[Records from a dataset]
+--
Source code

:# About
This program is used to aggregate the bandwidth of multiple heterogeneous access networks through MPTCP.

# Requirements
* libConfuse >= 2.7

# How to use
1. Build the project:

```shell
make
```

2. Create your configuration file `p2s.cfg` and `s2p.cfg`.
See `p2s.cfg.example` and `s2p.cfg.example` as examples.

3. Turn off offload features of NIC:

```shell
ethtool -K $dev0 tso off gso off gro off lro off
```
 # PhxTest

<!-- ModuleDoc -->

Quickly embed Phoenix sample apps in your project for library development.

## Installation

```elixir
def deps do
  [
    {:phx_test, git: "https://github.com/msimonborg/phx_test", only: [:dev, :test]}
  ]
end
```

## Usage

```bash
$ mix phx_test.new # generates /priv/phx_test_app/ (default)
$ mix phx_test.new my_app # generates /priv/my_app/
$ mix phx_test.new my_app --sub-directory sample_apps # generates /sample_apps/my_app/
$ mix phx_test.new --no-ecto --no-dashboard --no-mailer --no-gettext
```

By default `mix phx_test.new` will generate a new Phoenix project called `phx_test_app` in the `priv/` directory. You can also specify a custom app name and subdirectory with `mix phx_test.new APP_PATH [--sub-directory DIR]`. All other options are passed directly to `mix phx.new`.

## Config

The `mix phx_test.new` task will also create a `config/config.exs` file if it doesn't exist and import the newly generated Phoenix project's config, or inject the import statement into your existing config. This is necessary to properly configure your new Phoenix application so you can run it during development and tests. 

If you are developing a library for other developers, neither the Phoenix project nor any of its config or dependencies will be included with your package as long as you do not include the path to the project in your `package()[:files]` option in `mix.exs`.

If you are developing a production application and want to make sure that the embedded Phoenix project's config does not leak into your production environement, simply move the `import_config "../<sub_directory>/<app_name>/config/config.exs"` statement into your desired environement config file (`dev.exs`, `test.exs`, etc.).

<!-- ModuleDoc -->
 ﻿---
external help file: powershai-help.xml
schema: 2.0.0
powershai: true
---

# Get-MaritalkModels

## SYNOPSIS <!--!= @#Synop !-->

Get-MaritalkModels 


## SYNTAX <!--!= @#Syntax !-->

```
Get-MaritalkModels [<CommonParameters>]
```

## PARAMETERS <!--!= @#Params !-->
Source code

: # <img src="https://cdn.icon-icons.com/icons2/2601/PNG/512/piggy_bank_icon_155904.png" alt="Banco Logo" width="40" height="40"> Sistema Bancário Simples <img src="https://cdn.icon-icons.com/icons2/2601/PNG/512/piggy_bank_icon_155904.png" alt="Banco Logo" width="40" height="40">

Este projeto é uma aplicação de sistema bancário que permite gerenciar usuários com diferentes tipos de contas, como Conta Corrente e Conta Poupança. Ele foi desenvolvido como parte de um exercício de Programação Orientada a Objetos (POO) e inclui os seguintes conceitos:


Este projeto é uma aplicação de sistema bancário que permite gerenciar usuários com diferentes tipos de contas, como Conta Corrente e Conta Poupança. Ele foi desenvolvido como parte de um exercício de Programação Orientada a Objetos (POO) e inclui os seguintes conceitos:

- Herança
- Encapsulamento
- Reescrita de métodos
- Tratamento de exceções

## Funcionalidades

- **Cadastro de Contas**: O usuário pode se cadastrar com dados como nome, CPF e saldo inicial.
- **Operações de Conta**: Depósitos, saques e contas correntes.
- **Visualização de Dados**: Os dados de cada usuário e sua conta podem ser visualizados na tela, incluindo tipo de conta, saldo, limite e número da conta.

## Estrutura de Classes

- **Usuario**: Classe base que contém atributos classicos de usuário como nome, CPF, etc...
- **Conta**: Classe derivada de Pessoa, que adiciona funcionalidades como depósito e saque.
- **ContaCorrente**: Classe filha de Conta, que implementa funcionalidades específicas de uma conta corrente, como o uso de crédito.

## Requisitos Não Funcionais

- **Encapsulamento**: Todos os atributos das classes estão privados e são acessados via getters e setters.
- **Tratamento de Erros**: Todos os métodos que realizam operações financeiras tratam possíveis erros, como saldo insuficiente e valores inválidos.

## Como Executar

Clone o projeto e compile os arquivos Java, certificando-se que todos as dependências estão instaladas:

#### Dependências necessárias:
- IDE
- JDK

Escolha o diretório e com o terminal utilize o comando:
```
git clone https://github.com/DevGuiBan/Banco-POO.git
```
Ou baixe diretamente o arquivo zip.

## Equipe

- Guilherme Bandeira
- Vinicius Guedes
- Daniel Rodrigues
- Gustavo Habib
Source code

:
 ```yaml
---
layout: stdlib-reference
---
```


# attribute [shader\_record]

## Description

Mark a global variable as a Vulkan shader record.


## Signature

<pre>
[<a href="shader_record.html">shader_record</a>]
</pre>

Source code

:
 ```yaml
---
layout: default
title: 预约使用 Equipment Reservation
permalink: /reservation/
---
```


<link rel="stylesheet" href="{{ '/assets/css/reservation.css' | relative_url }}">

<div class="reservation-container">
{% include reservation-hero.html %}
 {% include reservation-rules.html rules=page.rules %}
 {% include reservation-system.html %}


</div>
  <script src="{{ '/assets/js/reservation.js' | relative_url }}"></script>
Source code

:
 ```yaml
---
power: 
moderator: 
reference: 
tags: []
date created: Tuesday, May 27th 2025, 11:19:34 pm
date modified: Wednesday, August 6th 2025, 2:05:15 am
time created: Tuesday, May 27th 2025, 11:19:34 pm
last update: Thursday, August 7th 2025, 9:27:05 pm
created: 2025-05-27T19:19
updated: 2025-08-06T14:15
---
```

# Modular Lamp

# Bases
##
+--
Problem details: Each entry needs to be given again exactly as it stands.

Your response:
Source code

:# About
This program is used to aggregate the bandwidth of multiple heterogeneous access networks through MPTCP.

# Requirements
* libConfuse >= 2.7

# How to use
1. Build the project:

```shell
make
```

2. Create your configuration file `p2s.cfg` and `s2p.cfg`.
See `p2s.cfg.example` and `s2p.cfg.example` as examples.

3. Turn off offload features of NIC:

```shell
ethtool -K $dev0 tso off gso off gro off lro off
```
 # PhxTest

<!-- ModuleDoc -->

Quickly embed Phoenix sample apps in your project for library development.

## Installation

```elixir
def deps do
  [
    {:phx_test, git: "https://github.com/msimonborg/phx_test", only: [:dev, :test]}
  ]
end
```

## Usage

```bash
$ mix phx_test.new # generates /priv/phx_test_app/ (default)
$ mix phx_test.new my_app # generates /priv/my_app/
$ mix phx_test.new my_app --sub-directory sample_apps # generates /sample_apps/my_app/
$ mix phx_test.new --no-ecto --no-dashboard --no-mailer --no-gettext
```

By default `mix phx_test.new` will generate a new Phoenix project called `phx_test_app` in the `priv/` directory. You can also specify a custom app name and subdirectory with `mix phx_test.new APP_PATH [--sub-directory DIR]`. All other options are passed directly to `mix phx.new`.

## Config

The `mix phx_test.new` task will also create a `config/config.exs` file if it doesn't exist and import the newly generated Phoenix project's config, or inject the import statement into your existing config. This is necessary to properly configure your new Phoenix application so you can run it during development and tests. 

If you are developing a library for other developers, neither the Phoenix project nor any of its config or dependencies will be included with your package as long as you do not include the path to the project in your `package()[:files]` option in `mix.exs`.

If you are developing a production application and want to make sure that the embedded Phoenix project's config does not leak into your production environement, simply move the `import_config "../<sub_directory>/<app_name>/config/config.exs"` statement into your desired environement config file (`dev.exs`, `test.exs`, etc.).

<!-- ModuleDoc -->
 ﻿---
external help file: powershai-help.xml
schema: 2.0.0
powershai: true
---

# Get-MaritalkModels

## SYNOPSIS <!--!= @#Synop !-->

Get-MaritalkModels 


## SYNTAX <!--!= @#Syntax !-->

```
Get-MaritalkModels [<CommonParameters>]
```

## PARAMETERS <!--!= @#Params !-->
Source code

: # <img src="https://cdn.icon-icons.com/icons2/2601/PNG/512/piggy_bank_icon_155904.png" alt="Banco Logo" width="40" height="40"> Sistema Bancário Simples <img src="https://cdn.icon-icons.com/icons2/2601/PNG/512/piggy_bank_icon_155904.png" alt="Banco Logo" width="40" height="40">

Este projeto é uma aplicação de sistema bancário que permite gerenciar usuários com diferentes tipos de contas, como Conta Corrente e Conta Poupança. Ele foi desenvolvido como parte de um exercício de Programação Orientada a Objetos (POO) e inclui os seguintes conceitos:


Este projeto é uma aplicação de sistema bancário que permite gerenciar usuários com diferentes tipos de contas, como Conta Corrente e Conta Poupança. Ele foi desenvolvido como parte de um exercício de Programação Orientada a Objetos (POO) e inclui os seguintes conceitos:

- Herança
- Encapsulamento
- Reescrita de métodos
- Tratamento de exceções

## Funcionalidades

- **Cadastro de Contas**: O usuário pode se cadastrar com dados como nome, CPF e saldo inicial.
- **Operações de Conta**: Depósitos, saques e contas correntes.
- **Visualização de Dados**: Os dados de cada usuário e sua conta podem ser visualizados na tela, incluindo tipo de conta, saldo, limite e número da conta.

## Estrutura de Classes

- **Usuario**: Classe base que contém atributos classicos de usuário como nome, CPF, etc...
- **Conta**: Classe derivada de Pessoa, que adiciona funcionalidades como depósito e saque.
- **ContaCorrente**: Classe filha de Conta, que implementa funcionalidades específicas de uma conta corrente, como o uso de crédito.

## Requisitos Não Funcionais

- **Encapsulamento**: Todos os atributos das classes estão privados e são acessados via getters e setters.
- **Tratamento de Erros**: Todos os métodos que realizam operações financeiras tratam possíveis erros, como saldo insuficiente e valores inválidos.

## Como Executar

Clone o projeto e compile os arquivos Java, certificando-se que todos as dependências estão instaladas:

#### Dependências necessárias:
- IDE
- JDK

Escolha o diretório e com o terminal utilize o comando:
```
git clone https://github.com/DevGuiBan/Banco-POO.git
```
Ou baixe diretamente o arquivo zip.

## Equipe

- Guilherme Bandeira
- Vinicius Guedes
- Daniel Rodrigues
- Gustavo Habib
Source code

:
 ```yaml
---
layout: stdlib-reference
---
```


# attribute [shader\_record]

## Description

Mark a global variable as a Vulkan shader record.


## Signature

<pre>
[<a href="shader_record.html">shader_record</a>]
</pre>

Source code

:
 ```yaml
---
layout: default
title: 预约使用 Equipment Reservation
permalink: /reservation/
---
```


<link rel="stylesheet" href="{{ '/assets/css/reservation.css' | relative_url }}">

<div class="reservation-container">
{% include reservation-hero.html %}
 {% include reservation-rules.html rules=page.rules %}
 {% include reservation-system.html %}


</div>
  <script src="{{ '/assets/js/reservation.js' | relative_url }}"></script>
Source code

:
 ```yaml
---
power: 
moderator: 
reference: 
tags: []
date created: Tuesday, May 27th 2025, 11:19:34 pm
date modified: Wednesday, August 6th 2025, 2:05:15 am
time created: Tuesday, May 27th 2025, 11:19:34 pm
last update: Thursday, August 7th 2025, 9:27:05 pm
created: 2025-05-27T19:19
updated: 2025-08-06T14:15
---
```

# Modular Lamp

# Bases
##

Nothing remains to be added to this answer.